As the conversation about the long-term risks posed by fragmentation of data and CCP allocation in the U.S. market heats up, the Bank of England’s monthly Financial Stability Report should also refocus concerns on banks’ stress and the crisis in the euro zone.
The report, though, is not wholly negative.
“The outlook for financial stability has improved a little since the previous Report,” the report states. There are, however, still reasons for worry:
UK banks remain highly sensitive to developments in the euro area. There are some signs of overvaluation of assets on UK banks’ balance sheets. Prospects for building capital through retained earnings appear generally limited and capital issuance has been weak. This could undermine banks’ capacity to supply credit effectively, which may aggravate credit risks currently contained by forbearance.
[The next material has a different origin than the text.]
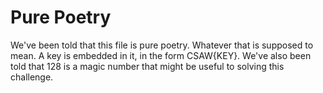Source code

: # Pure Poetry
We've been told that this file is pure poetry. Whatever that is supposed to mean. A key is embedded in it, in the form CSAW{KEY}.
We've also been told that 128 is a magic number that might be useful to solving this challenge.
Bank of England Report: Bank Stress
According to the report, some aspects of bank resilience in the UK has improved, but “the pace of this improvement has generally slowed.” The reason for this decreasing rate of bank stress improvement is that capital levels increased and risk-weighted assets decreased. Leverage, the report states, “has not fallen significantly since 2009.”
Compounding the problem, poor prospects for future profitability of UK Banks is hampering financial stability. Forecasts of returns on equity have been revised down, and total revenues have fallen consistently since 2010.
Bank of England Report: Risks from the Euro Zone
“Despite recent policy actions,” the report says, “the euro-area sovereign debt crisis remains the most immediate and material risk to financial stability.”
The running list of “triggers” that could escalate risk includes forecasts for Greek public debt outturns, which have only grown worse since the IMF programme of 2010, as well as “social unrest” in Greece and in “vulnerable euro-areas.”